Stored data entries

___

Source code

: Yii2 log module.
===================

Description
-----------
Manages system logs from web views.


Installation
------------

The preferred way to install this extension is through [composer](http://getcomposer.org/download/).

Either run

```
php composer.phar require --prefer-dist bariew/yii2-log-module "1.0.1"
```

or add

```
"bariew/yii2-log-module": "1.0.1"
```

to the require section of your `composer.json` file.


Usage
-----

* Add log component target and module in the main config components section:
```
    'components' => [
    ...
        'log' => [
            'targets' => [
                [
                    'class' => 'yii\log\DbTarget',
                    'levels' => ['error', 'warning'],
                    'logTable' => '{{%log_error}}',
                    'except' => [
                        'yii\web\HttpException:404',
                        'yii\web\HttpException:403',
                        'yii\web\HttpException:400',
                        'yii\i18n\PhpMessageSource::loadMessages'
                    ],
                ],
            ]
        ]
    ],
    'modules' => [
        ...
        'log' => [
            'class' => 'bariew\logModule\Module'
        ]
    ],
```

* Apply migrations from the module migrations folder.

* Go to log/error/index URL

___

*Brief*
All the lines above need to be retyped exactly, with nothing left out.

*Answer space*
Source code

: Yii2 log module.
===================

Description
-----------
Manages system logs from web views.


Installation
------------

The preferred way to install this extension is through [composer](http://getcomposer.org/download/).

Either run

```
php composer.phar require --prefer-dist bariew/yii2-log-module "1.0.1"
```

or add

```
"bariew/yii2-log-module": "1.0.1"
```

to the require section of your `composer.json` file.


Usage
-----

* Add log component target and module in the main config components section:
```
    'components' => [
    ...
        'log' => [
            'targets' => [
                [
                    'class' => 'yii\log\DbTarget',
                    'levels' => ['error', 'warning'],
                    'logTable' => '{{%log_error}}',
                    'except' => [
                        'yii\web\HttpException:404',
                        'yii\web\HttpException:403',
                        'yii\web\HttpException:400',
                        'yii\i18n\PhpMessageSource::loadMessages'
                    ],
                ],
            ]
        ]
    ],
    'modules' => [
        ...
        'log' => [
            'class' => 'bariew\logModule\Module'
        ]
    ],
```

* Apply migrations from the module migrations folder.

* Go to log/error/index URL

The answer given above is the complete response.